Monday, July 10, 2006

What Does the Advisory Opinion Mean?

Presbyweb posted the Stated Clerk's Advisory Opinion on the new Authoritative Interpretation passed by the 217th General Assembly. That's recommendation #5, as amended, of the Report of the Task Force on Peace, Unity and Purity (PUP) for you Presbypolity-types. I linked it, but it is a subscription website (based on contributions--it's well worth checking out).

UPDATE: Thanks to Stewart, who shared this link to the Advisory Opinion that is available from the PCUSA website. I looked for it yesterday, but didn't find it.

Within 12 hours of its release, two critiques of it also appeared on Presbyweb. I read the whole thing and summarize it thusly: Ordination standards have not changed, probably, but please don't deliberately set up a test case for the ecclesiastical courts because that would be divisive. This doesn't seem very helpful to me.

I'm pretty good at LegalSpeak, but not so good at ChurchSpeak, and the AO is a combination of both. I invite my fellow Presbybloggers who have read the Advisory Ruling to chime in. Do you think this AO clarifies anything?

7 comments:

Anonymous said...

No, anymore than the PUP report cleared anything up.

Anonymous said...

It is clear enough -- we still have the standard on paper, but we'd better not expect it to be enforced. I mean, it's like ordaining bankers . . . it's the call of the ordaining body to determine whether the banker in question is in violation of the teaching on usury . . . HOW HELPFUL.

Similarly, the only cases that should be reviewed either administratively or judicially would be the extraordinary exception . . . which, if the particular lapse were widespread enough, it would then not qualify???

This interpretation pretty clearly indicates we have standards . . . really . . . we do . . ..

The more alarming thing is that I'm not sure that anything in these documents prevents any other departure . . . say for example, Mission Presbytery were to decide to ordain (famously atheist) Dr. Jensen as a minister. Would that be a departure if Mission Presbytery didn't consider it one? Isn't that the same as ordaining a banker?

Unknown said...

Hmmm. As far as lawyer-speak and church-speak are concerned, I would really prefer that "[our] yes be yes and [our] no be no". But we're not likely to get that in a world where it all depends on what the meaning of 'is' is.

It all depends on the PJC, and history does not comfort us here...

Anonymous said...

Read Full Court Presby's analysis. He speaks for me on this one.

How about one gutteral growl to show my opinion of the new AO:
GRRRRRRRR..........

(Sorry, but I'm not ot a happy camper this week!)

Stewart said...

Is this the same advisory opinion made available to the public at http://www.pcusa.org/constitutionalservices/ad-op/note18.pdf?

Stewart said...

What makes it difficult for me to determine whether the Advisory Opinion adds anything is the lack in the AO of a description of the requests for it.

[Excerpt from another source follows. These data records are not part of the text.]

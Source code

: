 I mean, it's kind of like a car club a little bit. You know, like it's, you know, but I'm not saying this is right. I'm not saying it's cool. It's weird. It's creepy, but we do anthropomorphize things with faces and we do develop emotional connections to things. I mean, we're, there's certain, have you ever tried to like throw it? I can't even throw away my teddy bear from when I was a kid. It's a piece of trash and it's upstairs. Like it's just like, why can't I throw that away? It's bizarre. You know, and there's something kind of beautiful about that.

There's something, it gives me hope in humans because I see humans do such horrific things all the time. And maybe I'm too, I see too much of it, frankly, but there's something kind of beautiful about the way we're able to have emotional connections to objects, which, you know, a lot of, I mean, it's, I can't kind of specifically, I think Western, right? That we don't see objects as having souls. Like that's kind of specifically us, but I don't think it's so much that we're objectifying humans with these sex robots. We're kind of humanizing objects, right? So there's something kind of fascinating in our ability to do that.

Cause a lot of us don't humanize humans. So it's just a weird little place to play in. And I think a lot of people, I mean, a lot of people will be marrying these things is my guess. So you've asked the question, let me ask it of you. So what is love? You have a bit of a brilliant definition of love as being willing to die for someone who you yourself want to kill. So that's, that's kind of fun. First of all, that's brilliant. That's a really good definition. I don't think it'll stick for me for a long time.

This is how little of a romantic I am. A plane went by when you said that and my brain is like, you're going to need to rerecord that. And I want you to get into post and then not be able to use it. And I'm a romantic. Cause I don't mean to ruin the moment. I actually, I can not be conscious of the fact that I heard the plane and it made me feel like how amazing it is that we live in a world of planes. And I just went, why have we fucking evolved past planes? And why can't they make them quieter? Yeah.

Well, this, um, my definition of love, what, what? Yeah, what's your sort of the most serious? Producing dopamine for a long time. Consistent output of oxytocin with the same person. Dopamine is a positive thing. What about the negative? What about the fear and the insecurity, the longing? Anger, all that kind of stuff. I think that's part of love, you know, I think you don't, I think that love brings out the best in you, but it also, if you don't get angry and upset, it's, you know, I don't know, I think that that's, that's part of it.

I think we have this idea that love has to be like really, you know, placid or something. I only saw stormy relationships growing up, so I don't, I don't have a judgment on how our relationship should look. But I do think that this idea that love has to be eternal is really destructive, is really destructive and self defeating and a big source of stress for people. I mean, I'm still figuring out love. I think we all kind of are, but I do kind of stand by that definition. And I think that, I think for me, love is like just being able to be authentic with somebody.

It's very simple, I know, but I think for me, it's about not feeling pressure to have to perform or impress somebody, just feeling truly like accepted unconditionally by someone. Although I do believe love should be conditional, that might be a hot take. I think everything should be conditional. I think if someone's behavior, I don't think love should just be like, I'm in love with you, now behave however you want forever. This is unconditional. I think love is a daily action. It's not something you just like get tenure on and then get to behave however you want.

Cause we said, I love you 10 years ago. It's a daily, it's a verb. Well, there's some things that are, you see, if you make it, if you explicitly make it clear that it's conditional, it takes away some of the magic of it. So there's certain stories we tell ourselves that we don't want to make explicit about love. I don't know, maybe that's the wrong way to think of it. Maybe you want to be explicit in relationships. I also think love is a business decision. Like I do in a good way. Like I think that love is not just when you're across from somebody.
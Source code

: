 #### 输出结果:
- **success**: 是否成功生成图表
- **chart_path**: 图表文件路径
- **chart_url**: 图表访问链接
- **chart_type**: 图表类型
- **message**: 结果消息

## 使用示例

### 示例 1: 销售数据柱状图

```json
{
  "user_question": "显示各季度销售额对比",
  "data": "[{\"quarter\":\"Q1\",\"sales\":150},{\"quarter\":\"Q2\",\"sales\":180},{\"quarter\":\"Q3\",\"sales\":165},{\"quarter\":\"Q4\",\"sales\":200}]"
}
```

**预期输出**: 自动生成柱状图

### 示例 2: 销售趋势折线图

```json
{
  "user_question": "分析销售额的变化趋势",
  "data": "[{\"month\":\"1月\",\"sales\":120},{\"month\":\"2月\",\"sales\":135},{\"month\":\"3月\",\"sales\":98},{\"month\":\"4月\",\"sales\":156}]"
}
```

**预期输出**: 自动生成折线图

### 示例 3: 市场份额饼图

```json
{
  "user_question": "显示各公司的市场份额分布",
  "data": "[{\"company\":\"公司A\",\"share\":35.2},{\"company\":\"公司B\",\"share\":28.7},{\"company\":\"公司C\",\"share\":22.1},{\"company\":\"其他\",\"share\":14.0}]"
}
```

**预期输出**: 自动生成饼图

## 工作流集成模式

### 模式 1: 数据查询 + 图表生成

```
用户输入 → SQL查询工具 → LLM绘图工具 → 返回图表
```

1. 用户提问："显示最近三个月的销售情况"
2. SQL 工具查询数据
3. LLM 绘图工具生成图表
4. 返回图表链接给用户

I have the impression that there were simply a number of voices asking for the Stated Clerk to chime in, but I don't know what was presented to the Stated Clerk as the area or areas where there was an alleged lack of clarity to be resolved by an AO.

I understand that the PUP report and authoritative interpretation do not say what some Presbyterians wish to have been said, but I agree with the Clerk that the meaning is clear. So I am puzzled about what the AO actually addresses.

I think the PUP report and the authoritative interpretation adopted by the Assembly do chart out a path through our morass -- a path which is consistent with the way Presbyterians have handled ordination decisions historically.

PJ said...

Regarding your question: "Do you think this AO clarifies anything?"
Not really... and neither does the AI it's trying to explain... but I'm not sure that's the issue.

As one of my profs many years ago put it, most conciliar documents are not really designed to say anything. Rather, they're designed to build consensus and support unity by containing certain phrases and ideas that all the different groups can recognize and embrace. Whether people can agree with the "message" of the document is less important than whether people can find something in the document they can affirm. Whether all those parts make sense in the end is not really important.

The PUP report seems to be a master of that kind of unity building ambiguity. For one group, there's language about conformity to the constitution. For another, there's language about respecting the integrity of particular governing bodies. And it's a terrible breach of etiquette to refuse to support it until the document has a consistent message about just how those relate.

We won't get clarity about how it will work out until we get on down the road and see how it will work out.